● **SOURCE DATA**
━━━━━━━━━━━━━━━━━━━━
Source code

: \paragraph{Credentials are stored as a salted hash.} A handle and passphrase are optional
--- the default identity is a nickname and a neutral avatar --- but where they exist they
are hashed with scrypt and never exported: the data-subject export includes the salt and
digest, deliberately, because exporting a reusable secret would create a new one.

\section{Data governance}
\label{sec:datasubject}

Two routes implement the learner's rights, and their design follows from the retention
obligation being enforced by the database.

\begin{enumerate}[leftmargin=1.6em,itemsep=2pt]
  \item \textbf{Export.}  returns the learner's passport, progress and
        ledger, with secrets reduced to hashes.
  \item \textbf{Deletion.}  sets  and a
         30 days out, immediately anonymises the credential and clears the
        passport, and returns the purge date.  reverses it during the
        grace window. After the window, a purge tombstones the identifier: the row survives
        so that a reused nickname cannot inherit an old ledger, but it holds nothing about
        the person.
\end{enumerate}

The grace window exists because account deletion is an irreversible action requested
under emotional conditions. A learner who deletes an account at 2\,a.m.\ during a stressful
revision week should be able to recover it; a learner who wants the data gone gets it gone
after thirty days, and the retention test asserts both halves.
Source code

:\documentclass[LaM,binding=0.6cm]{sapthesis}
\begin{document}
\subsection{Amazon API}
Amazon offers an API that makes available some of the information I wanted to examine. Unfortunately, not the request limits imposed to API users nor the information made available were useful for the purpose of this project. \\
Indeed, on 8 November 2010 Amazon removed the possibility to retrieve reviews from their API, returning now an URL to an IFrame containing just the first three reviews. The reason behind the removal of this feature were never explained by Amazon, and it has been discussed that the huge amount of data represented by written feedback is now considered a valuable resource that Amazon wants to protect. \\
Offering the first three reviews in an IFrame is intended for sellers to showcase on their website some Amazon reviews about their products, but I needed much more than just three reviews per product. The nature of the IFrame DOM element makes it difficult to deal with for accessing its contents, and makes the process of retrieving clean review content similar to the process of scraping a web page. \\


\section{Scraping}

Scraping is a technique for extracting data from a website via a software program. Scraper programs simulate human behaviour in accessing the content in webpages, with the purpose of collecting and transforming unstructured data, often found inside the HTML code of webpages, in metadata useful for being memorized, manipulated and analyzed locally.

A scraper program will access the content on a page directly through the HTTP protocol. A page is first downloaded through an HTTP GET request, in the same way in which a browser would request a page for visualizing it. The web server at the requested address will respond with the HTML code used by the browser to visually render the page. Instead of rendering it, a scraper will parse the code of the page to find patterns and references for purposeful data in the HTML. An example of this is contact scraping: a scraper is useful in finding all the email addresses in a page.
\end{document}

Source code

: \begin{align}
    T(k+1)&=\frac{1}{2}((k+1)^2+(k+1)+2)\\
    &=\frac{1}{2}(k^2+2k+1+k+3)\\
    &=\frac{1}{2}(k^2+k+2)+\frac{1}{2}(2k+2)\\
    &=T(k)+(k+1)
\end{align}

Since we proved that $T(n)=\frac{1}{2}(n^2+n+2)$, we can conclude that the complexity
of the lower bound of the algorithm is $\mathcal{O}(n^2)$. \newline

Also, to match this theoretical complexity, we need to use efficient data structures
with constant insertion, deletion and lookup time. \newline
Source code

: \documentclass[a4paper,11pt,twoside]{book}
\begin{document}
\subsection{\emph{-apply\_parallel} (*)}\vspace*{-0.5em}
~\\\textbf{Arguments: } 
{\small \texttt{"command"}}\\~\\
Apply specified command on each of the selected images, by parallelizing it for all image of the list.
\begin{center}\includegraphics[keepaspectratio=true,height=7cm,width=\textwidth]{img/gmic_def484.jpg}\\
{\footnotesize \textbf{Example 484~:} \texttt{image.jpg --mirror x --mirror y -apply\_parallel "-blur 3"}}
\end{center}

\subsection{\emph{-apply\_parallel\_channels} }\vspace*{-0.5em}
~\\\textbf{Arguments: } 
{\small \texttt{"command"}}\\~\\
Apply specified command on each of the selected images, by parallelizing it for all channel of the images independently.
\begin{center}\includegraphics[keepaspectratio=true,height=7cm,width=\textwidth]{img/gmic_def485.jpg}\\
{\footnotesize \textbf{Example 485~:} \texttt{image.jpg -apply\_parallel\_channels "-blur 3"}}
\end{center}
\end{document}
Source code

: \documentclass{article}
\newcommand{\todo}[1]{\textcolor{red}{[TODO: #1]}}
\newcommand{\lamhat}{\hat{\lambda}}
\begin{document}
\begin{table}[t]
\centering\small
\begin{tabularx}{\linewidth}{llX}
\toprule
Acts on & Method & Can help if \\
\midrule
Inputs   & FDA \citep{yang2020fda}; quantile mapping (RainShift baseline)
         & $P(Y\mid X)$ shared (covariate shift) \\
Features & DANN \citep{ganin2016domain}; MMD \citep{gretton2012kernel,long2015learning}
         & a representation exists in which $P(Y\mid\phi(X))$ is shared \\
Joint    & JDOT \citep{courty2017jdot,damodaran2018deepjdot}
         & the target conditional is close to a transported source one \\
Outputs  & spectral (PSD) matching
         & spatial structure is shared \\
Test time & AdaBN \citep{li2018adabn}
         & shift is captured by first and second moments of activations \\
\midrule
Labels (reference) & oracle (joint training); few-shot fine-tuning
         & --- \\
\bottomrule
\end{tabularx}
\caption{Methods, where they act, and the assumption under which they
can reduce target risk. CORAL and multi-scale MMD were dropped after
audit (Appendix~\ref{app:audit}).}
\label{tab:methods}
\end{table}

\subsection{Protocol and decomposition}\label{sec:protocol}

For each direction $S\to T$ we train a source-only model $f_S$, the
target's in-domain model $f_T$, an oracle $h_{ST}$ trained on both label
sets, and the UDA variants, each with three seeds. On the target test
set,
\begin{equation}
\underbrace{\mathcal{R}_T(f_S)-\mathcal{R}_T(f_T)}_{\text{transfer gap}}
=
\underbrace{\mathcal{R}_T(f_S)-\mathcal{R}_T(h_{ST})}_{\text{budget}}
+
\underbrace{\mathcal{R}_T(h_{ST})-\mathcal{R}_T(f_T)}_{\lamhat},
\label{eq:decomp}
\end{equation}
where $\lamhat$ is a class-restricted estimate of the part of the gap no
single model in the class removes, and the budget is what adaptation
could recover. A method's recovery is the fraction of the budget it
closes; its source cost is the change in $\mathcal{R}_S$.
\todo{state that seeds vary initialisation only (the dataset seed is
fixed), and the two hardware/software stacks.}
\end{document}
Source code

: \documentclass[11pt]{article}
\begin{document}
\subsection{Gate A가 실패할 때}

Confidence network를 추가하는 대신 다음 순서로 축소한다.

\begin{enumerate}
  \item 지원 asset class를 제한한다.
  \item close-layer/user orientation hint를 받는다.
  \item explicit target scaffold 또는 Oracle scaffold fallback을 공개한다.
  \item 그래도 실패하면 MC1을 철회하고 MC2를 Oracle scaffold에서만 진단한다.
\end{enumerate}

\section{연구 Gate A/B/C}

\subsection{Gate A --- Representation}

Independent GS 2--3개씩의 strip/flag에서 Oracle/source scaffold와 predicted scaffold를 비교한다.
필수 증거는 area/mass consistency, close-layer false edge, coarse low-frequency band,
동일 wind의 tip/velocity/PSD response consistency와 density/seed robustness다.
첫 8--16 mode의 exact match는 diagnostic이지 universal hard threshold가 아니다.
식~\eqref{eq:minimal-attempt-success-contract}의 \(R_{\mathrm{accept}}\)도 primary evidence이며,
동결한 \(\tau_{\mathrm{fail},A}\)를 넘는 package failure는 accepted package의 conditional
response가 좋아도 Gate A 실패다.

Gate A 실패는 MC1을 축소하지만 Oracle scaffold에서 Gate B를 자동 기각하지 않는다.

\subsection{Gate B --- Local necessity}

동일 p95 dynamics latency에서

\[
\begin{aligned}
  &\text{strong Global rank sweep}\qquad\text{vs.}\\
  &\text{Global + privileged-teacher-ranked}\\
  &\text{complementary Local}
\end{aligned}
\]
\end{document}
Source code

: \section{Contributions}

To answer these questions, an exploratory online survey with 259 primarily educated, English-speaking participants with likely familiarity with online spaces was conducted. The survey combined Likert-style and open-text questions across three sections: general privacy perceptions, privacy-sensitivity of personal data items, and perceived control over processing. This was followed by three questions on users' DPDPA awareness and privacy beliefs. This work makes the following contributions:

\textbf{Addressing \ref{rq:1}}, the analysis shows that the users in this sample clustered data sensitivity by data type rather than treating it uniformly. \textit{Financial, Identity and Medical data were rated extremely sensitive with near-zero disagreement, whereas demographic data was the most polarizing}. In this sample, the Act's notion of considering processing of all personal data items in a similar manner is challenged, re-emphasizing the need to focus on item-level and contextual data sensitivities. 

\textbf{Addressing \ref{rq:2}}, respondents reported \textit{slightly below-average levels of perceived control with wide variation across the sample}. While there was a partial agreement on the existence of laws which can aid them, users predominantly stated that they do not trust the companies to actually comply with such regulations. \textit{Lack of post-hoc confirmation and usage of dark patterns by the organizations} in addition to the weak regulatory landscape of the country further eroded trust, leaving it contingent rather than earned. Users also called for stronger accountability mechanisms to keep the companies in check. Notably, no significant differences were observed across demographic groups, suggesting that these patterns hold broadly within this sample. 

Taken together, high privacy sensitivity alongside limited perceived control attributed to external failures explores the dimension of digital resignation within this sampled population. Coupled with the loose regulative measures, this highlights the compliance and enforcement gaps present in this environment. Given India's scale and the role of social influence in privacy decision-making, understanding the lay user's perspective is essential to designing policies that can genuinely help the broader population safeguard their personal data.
━━━━━━━━━━━━━━━━━━━━
● **WORK ITEM**
Up to and including the line with "obligation being enforced by the database.", repeat the data exactly, starting from its first line; nothing else belongs in the response.

● **RESULT OF THE TASK**
Source code

: \paragraph{Credentials are stored as a salted hash.} A handle and passphrase are optional
--- the default identity is a nickname and a neutral avatar --- but where they exist they
are hashed with scrypt and never exported: the data-subject export includes the salt and
digest, deliberately, because exporting a reusable secret would create a new one.

\section{Data governance}
\label{sec:datasubject}

Two routes implement the learner's rights, and their design follows from the retention
obligation being enforced by the database.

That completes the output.